BEGIN Task data
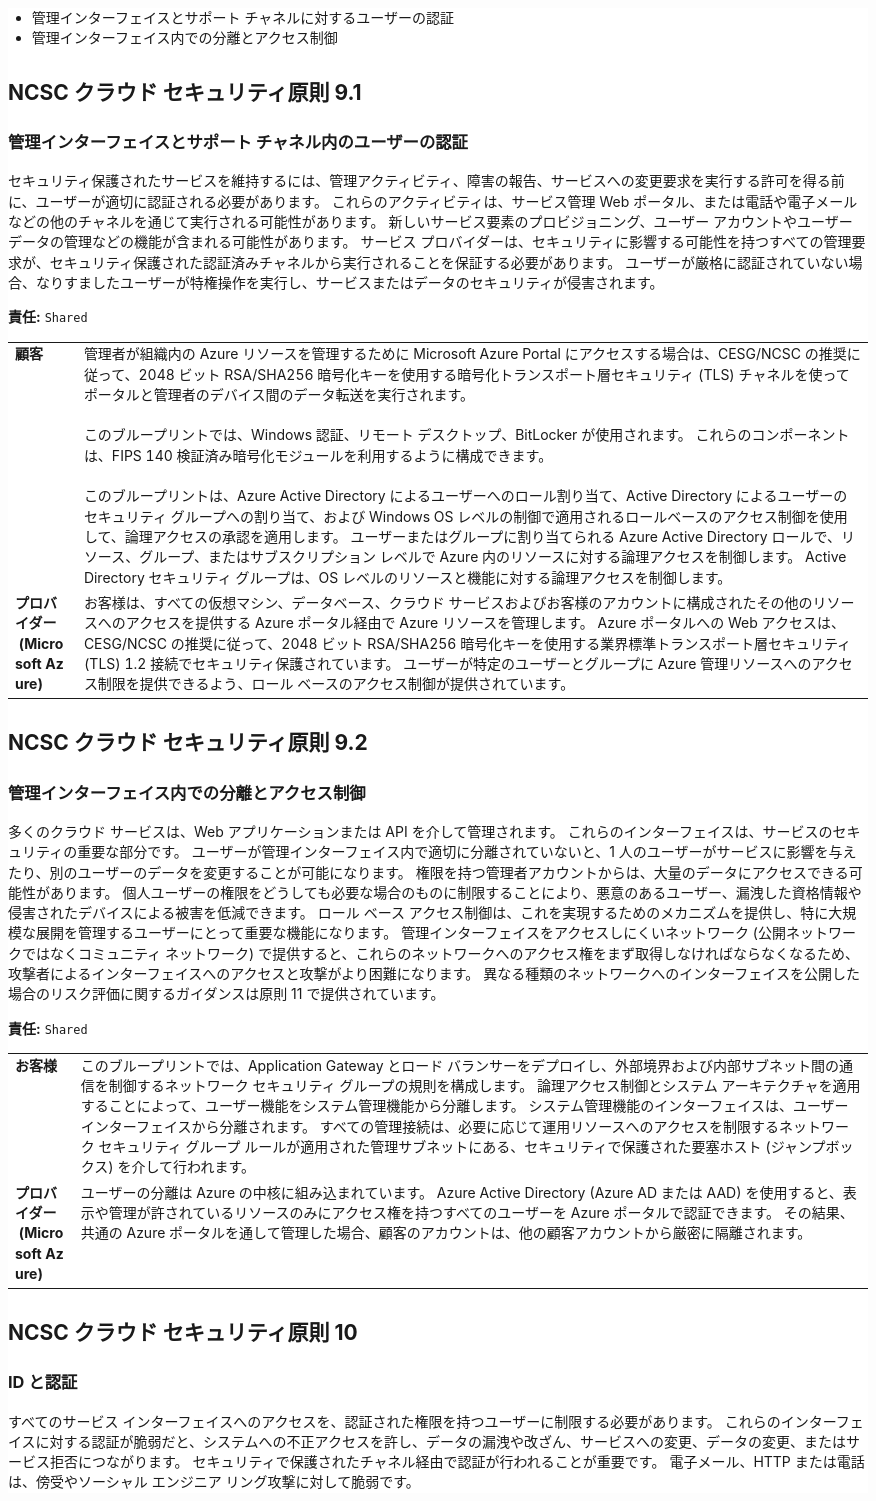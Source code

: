 - 管理インターフェイスとサポート チャネルに対するユーザーの認証
- 管理インターフェイス内での分離とアクセス制御



 ## <a name="ncsc-cloud-security-principle-91"></a>NCSC クラウド セキュリティ原則 9.1
### <a name="authentication-of-users-to-management-interfaces-and-within-support-channels"></a>管理インターフェイスとサポート チャネル内のユーザーの認証
セキュリティ保護されたサービスを維持するには、管理アクティビティ、障害の報告、サービスへの変更要求を実行する許可を得る前に、ユーザーが適切に認証される必要があります。
これらのアクティビティは、サービス管理 Web ポータル、または電話や電子メールなどの他のチャネルを通じて実行される可能性があります。 新しいサービス要素のプロビジョニング、ユーザー アカウントやユーザー データの管理などの機能が含まれる可能性があります。
サービス プロバイダーは、セキュリティに影響する可能性を持つすべての管理要求が、セキュリティ保護された認証済みチャネルから実行されることを保証する必要があります。 ユーザーが厳格に認証されていない場合、なりすましたユーザーが特権操作を実行し、サービスまたはデータのセキュリティが侵害されます。


**責任:** `Shared`


|||
|---|---|
| **顧客** | 管理者が組織内の Azure リソースを管理するために Microsoft Azure Portal にアクセスする場合は、CESG/NCSC の推奨に従って、2048 ビット RSA/SHA256 暗号化キーを使用する暗号化トランスポート層セキュリティ (TLS) チャネルを使ってポータルと管理者のデバイス間のデータ転送を実行されます。  <br /> <br /> このブループリントでは、Windows 認証、リモート デスクトップ、BitLocker が使用されます。 これらのコンポーネントは、FIPS 140 検証済み暗号化モジュールを利用するように構成できます。 <br /> <br /> このブループリントは、Azure Active Directory によるユーザーへのロール割り当て、Active Directory によるユーザーのセキュリティ グループへの割り当て、および Windows OS レベルの制御で適用されるロールベースのアクセス制御を使用して、論理アクセスの承認を適用します。 ユーザーまたはグループに割り当てられる Azure Active Directory ロールで、リソース、グループ、またはサブスクリプション レベルで Azure 内のリソースに対する論理アクセスを制御します。 Active Directory セキュリティ グループは、OS レベルのリソースと機能に対する論理アクセスを制御します。 |
| **プロバイダー &nbsp;(Microsoft&nbsp;Azure)** | お客様は、すべての仮想マシン、データベース、クラウド サービスおよびお客様のアカウントに構成されたその他のリソースへのアクセスを提供する Azure ポータル経由で Azure リソースを管理します。 Azure ポータルへの Web アクセスは、CESG/NCSC の推奨に従って、2048 ビット RSA/SHA256 暗号化キーを使用する業界標準トランスポート層セキュリティ (TLS) 1.2 接続でセキュリティ保護されています。 ユーザーが特定のユーザーとグループに Azure 管理リソースへのアクセス制限を提供できるよう、ロール ベースのアクセス制御が提供されています。 |


 ## <a name="ncsc-cloud-security-principle-92"></a>NCSC クラウド セキュリティ原則 9.2
### <a name="separation-and-access-control-within-management-interfaces"></a>管理インターフェイス内での分離とアクセス制御
多くのクラウド サービスは、Web アプリケーションまたは API を介して管理されます。 これらのインターフェイスは、サービスのセキュリティの重要な部分です。 ユーザーが管理インターフェイス内で適切に分離されていないと、1 人のユーザーがサービスに影響を与えたり、別のユーザーのデータを変更することが可能になります。
権限を持つ管理者アカウントからは、大量のデータにアクセスできる可能性があります。 個人ユーザーの権限をどうしても必要な場合のものに制限することにより、悪意のあるユーザー、漏洩した資格情報や侵害されたデバイスによる被害を低減できます。
ロール ベース アクセス制御は、これを実現するためのメカニズムを提供し、特に大規模な展開を管理するユーザーにとって重要な機能になります。
管理インターフェイスをアクセスしにくいネットワーク (公開ネットワークではなくコミュニティ ネットワーク) で提供すると、これらのネットワークへのアクセス権をまず取得しなければならなくなるため、攻撃者によるインターフェイスへのアクセスと攻撃がより困難になります。 異なる種類のネットワークへのインターフェイスを公開した場合のリスク評価に関するガイダンスは原則 11 で提供されています。


**責任:** `Shared`


|||
|---|---|
| **お客様** | このブループリントでは、Application Gateway とロード バランサーをデプロイし、外部境界および内部サブネット間の通信を制御するネットワーク セキュリティ グループの規則を構成します。 論理アクセス制御とシステム アーキテクチャを適用することによって、ユーザー機能をシステム管理機能から分離します。 システム管理機能のインターフェイスは、ユーザー インターフェイスから分離されます。 すべての管理接続は、必要に応じて運用リソースへのアクセスを制限するネットワーク セキュリティ グループ ルールが適用された管理サブネットにある、セキュリティで保護された要塞ホスト (ジャンプボックス) を介して行われます。 |
| **プロバイダー &nbsp;(Microsoft&nbsp;Azure)** | ユーザーの分離は Azure の中核に組み込まれています。 Azure Active Directory (Azure AD または AAD) を使用すると、表示や管理が許されているリソースのみにアクセス権を持つすべてのユーザーを Azure ポータルで認証できます。 その結果、共通の Azure ポータルを通して管理した場合、顧客のアカウントは、他の顧客アカウントから厳密に隔離されます。 |


 ## <a name="ncsc-cloud-security-principle-10"></a>NCSC クラウド セキュリティ原則 10
### <a name="identity-and-authentication"></a>ID と認証
すべてのサービス インターフェイスへのアクセスを、認証された権限を持つユーザーに制限する必要があります。
これらのインターフェイスに対する認証が脆弱だと、システムへの不正アクセスを許し、データの漏洩や改ざん、サービスへの変更、データの変更、またはサービス拒否につながります。
セキュリティで保護されたチャネル経由で認証が行われることが重要です。 電子メール、HTTP または電話は、傍受やソーシャル エンジニア リング攻撃に対して脆弱です。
END Task data
Assigned task:
Above are entries; state the number of lines among them that contain "authentication", and nothing else.

Solved exercise:
2